INSTRUCTIONS TO FOLLOW
Output the records that follow, keeping every line exactly as it is.

DATA FOR ANALYSIS

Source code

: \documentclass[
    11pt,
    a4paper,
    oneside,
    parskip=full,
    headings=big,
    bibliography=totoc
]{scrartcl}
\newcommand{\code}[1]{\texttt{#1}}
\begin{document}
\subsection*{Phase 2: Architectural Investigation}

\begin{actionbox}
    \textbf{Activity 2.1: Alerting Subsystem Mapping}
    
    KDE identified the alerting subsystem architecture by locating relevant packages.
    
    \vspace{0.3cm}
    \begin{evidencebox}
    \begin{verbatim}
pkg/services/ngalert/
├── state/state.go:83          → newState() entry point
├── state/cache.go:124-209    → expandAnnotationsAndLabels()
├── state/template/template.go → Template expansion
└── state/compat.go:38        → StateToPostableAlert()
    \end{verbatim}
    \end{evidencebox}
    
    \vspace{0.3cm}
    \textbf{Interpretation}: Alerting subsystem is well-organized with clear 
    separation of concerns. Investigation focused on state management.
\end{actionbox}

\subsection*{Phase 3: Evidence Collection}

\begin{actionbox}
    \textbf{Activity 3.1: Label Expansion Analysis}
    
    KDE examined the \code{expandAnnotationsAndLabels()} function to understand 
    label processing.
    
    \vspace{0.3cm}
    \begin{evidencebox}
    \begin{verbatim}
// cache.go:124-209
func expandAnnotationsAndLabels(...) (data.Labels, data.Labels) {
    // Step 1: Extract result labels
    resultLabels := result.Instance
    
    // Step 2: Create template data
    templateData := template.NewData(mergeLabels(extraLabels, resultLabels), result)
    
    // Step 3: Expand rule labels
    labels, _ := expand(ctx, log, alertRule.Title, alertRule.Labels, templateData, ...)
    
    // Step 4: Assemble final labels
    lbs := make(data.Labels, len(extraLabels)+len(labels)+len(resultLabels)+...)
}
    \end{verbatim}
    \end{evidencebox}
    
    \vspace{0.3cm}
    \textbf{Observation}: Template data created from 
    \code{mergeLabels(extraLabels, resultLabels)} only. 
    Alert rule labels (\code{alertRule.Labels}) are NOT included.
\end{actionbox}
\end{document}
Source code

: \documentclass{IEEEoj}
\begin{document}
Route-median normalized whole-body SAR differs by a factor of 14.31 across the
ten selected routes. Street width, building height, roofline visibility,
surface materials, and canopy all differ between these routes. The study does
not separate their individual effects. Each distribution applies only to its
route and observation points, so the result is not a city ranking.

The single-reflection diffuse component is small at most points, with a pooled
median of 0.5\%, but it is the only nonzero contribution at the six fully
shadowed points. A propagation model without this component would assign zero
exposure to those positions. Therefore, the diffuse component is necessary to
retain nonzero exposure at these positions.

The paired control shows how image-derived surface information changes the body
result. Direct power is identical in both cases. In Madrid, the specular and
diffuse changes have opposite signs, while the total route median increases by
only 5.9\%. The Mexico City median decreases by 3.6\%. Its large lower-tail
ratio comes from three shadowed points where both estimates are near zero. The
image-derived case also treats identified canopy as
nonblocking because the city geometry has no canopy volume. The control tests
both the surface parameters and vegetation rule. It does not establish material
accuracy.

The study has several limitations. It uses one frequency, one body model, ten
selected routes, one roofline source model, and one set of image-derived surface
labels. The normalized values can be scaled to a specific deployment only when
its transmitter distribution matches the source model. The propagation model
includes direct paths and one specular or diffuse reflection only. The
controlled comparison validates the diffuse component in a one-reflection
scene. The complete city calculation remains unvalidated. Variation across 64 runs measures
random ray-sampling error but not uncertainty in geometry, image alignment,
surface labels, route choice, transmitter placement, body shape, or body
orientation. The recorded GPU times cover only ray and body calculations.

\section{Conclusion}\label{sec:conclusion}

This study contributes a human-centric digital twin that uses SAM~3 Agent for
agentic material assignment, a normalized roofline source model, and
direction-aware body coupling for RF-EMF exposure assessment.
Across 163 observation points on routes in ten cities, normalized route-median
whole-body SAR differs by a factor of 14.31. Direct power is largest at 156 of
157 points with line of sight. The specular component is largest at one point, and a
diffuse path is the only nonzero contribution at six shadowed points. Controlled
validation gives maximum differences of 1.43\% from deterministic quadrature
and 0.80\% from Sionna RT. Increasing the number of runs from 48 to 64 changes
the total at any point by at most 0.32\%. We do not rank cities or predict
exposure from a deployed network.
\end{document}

THE COMPLETED TASK
Source code

: \documentclass[
    11pt,
    a4paper,
    oneside,
    parskip=full,
    headings=big,
    bibliography=totoc
]{scrartcl}
\newcommand{\code}[1]{\texttt{#1}}
\begin{document}
\subsection*{Phase 2: Architectural Investigation}

\begin{actionbox}
    \textbf{Activity 2.1: Alerting Subsystem Mapping}
    
    KDE identified the alerting subsystem architecture by locating relevant packages.
    
    \vspace{0.3cm}
    \begin{evidencebox}
    \begin{verbatim}
pkg/services/ngalert/
├── state/state.go:83          → newState() entry point
├── state/cache.go:124-209    → expandAnnotationsAndLabels()
├── state/template/template.go → Template expansion
└── state/compat.go:38        → StateToPostableAlert()
    \end{verbatim}
    \end{evidencebox}
    
    \vspace{0.3cm}
    \textbf{Interpretation}: Alerting subsystem is well-organized with clear 
    separation of concerns. Investigation focused on state management.
\end{actionbox}

\subsection*{Phase 3: Evidence Collection}

\begin{actionbox}
    \textbf{Activity 3.1: Label Expansion Analysis}
    
    KDE examined the \code{expandAnnotationsAndLabels()} function to understand 
    label processing.
    
    \vspace{0.3cm}
    \begin{evidencebox}
    \begin{verbatim}
// cache.go:124-209
func expandAnnotationsAndLabels(...) (data.Labels, data.Labels) {
    // Step 1: Extract result labels
    resultLabels := result.Instance
    
    // Step 2: Create template data
    templateData := template.NewData(mergeLabels(extraLabels, resultLabels), result)
    
    // Step 3: Expand rule labels
    labels, _ := expand(ctx, log, alertRule.Title, alertRule.Labels, templateData, ...)
    
    // Step 4: Assemble final labels
    lbs := make(data.Labels, len(extraLabels)+len(labels)+len(resultLabels)+...)
}
    \end{verbatim}
    \end{evidencebox}
    
    \vspace{0.3cm}
    \textbf{Observation}: Template data created from 
    \code{mergeLabels(extraLabels, resultLabels)} only. 
    Alert rule labels (\code{alertRule.Labels}) are NOT included.
\end{actionbox}
\end{document}
Source code

: \documentclass{IEEEoj}
\begin{document}
Route-median normalized whole-body SAR differs by a factor of 14.31 across the
ten selected routes. Street width, building height, roofline visibility,
surface materials, and canopy all differ between these routes. The study does
not separate their individual effects. Each distribution applies only to its
route and observation points, so the result is not a city ranking.

The single-reflection diffuse component is small at most points, with a pooled
median of 0.5\%, but it is the only nonzero contribution at the six fully
shadowed points. A propagation model without this component would assign zero
exposure to those positions. Therefore, the diffuse component is necessary to
retain nonzero exposure at these positions.

The paired control shows how image-derived surface information changes the body
result. Direct power is identical in both cases. In Madrid, the specular and
diffuse changes have opposite signs, while the total route median increases by
only 5.9\%. The Mexico City median decreases by 3.6\%. Its large lower-tail
ratio comes from three shadowed points where both estimates are near zero. The
image-derived case also treats identified canopy as
nonblocking because the city geometry has no canopy volume. The control tests
both the surface parameters and vegetation rule. It does not establish material
accuracy.

The study has several limitations. It uses one frequency, one body model, ten
selected routes, one roofline source model, and one set of image-derived surface
labels. The normalized values can be scaled to a specific deployment only when
its transmitter distribution matches the source model. The propagation model
includes direct paths and one specular or diffuse reflection only. The
controlled comparison validates the diffuse component in a one-reflection
scene. The complete city calculation remains unvalidated. Variation across 64 runs measures
random ray-sampling error but not uncertainty in geometry, image alignment,
surface labels, route choice, transmitter placement, body shape, or body
orientation. The recorded GPU times cover only ray and body calculations.

\section{Conclusion}\label{sec:conclusion}

This study contributes a human-centric digital twin that uses SAM~3 Agent for
agentic material assignment, a normalized roofline source model, and
direction-aware body coupling for RF-EMF exposure assessment.
Across 163 observation points on routes in ten cities, normalized route-median
whole-body SAR differs by a factor of 14.31. Direct power is largest at 156 of
157 points with line of sight. The specular component is largest at one point, and a
diffuse path is the only nonzero contribution at six shadowed points. Controlled
validation gives maximum differences of 1.43\% from deterministic quadrature
and 0.80\% from Sionna RT. Increasing the number of runs from 48 to 64 changes
the total at any point by at most 0.32\%. We do not rank cities or predict
exposure from a deployed network.
\end{document}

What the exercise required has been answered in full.